Supplied entries:
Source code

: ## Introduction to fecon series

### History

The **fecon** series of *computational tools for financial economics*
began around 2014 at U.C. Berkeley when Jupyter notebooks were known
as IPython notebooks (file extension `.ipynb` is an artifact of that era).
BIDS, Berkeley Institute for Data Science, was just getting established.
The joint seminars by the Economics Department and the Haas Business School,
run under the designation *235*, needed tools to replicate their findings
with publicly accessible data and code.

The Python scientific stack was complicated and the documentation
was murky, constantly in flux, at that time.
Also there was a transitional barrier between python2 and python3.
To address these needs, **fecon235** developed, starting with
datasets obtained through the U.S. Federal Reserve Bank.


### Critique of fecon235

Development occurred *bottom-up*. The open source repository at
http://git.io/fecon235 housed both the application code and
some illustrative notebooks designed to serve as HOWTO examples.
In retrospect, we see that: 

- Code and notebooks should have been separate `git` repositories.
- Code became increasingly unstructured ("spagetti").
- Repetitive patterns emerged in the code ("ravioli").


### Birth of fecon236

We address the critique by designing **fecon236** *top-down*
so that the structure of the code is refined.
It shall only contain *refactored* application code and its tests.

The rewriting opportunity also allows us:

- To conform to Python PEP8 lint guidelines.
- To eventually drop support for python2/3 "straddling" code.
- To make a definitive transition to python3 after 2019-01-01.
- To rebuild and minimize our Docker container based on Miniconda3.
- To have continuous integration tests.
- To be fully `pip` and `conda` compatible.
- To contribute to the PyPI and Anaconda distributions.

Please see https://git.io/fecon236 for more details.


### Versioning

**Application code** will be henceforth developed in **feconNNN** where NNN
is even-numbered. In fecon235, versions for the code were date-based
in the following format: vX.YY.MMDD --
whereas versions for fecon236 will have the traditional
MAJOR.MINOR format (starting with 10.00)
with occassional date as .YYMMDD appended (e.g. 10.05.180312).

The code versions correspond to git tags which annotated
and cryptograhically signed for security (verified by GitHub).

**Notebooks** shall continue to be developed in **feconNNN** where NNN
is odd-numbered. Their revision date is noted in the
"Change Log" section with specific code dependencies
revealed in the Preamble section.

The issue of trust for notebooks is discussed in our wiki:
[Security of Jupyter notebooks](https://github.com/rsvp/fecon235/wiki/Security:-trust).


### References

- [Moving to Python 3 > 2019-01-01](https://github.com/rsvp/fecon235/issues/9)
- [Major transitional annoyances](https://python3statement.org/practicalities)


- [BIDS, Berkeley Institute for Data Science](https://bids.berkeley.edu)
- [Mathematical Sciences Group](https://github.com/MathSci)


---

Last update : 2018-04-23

Problem details: So that nothing is lost, retype every entry in the listing above exactly.

Solution for this task:
Source code

: ## Introduction to fecon series

### History

The **fecon** series of *computational tools for financial economics*
began around 2014 at U.C. Berkeley when Jupyter notebooks were known
as IPython notebooks (file extension `.ipynb` is an artifact of that era).
BIDS, Berkeley Institute for Data Science, was just getting established.
The joint seminars by the Economics Department and the Haas Business School,
run under the designation *235*, needed tools to replicate their findings
with publicly accessible data and code.

The Python scientific stack was complicated and the documentation
was murky, constantly in flux, at that time.
Also there was a transitional barrier between python2 and python3.
To address these needs, **fecon235** developed, starting with
datasets obtained through the U.S. Federal Reserve Bank.


### Critique of fecon235

Development occurred *bottom-up*. The open source repository at
http://git.io/fecon235 housed both the application code and
some illustrative notebooks designed to serve as HOWTO examples.
In retrospect, we see that: 

- Code and notebooks should have been separate `git` repositories.
- Code became increasingly unstructured ("spagetti").
- Repetitive patterns emerged in the code ("ravioli").


### Birth of fecon236

We address the critique by designing **fecon236** *top-down*
so that the structure of the code is refined.
It shall only contain *refactored* application code and its tests.

The rewriting opportunity also allows us:

- To conform to Python PEP8 lint guidelines.
- To eventually drop support for python2/3 "straddling" code.
- To make a definitive transition to python3 after 2019-01-01.
- To rebuild and minimize our Docker container based on Miniconda3.
- To have continuous integration tests.
- To be fully `pip` and `conda` compatible.
- To contribute to the PyPI and Anaconda distributions.

Please see https://git.io/fecon236 for more details.


### Versioning

**Application code** will be henceforth developed in **feconNNN** where NNN
is even-numbered. In fecon235, versions for the code were date-based
in the following format: vX.YY.MMDD --
whereas versions for fecon236 will have the traditional
MAJOR.MINOR format (starting with 10.00)
with occassional date as .YYMMDD appended (e.g. 10.05.180312).

The code versions correspond to git tags which annotated
and cryptograhically signed for security (verified by GitHub).

**Notebooks** shall continue to be developed in **feconNNN** where NNN
is odd-numbered. Their revision date is noted in the
"Change Log" section with specific code dependencies
revealed in the Preamble section.

The issue of trust for notebooks is discussed in our wiki:
[Security of Jupyter notebooks](https://github.com/rsvp/fecon235/wiki/Security:-trust).


### References

- [Moving to Python 3 > 2019-01-01](https://github.com/rsvp/fecon235/issues/9)
- [Major transitional annoyances](https://python3statement.org/practicalities)


- [BIDS, Berkeley Institute for Data Science](https://bids.berkeley.edu)
- [Mathematical Sciences Group](https://github.com/MathSci)


---

Last update : 2018-04-23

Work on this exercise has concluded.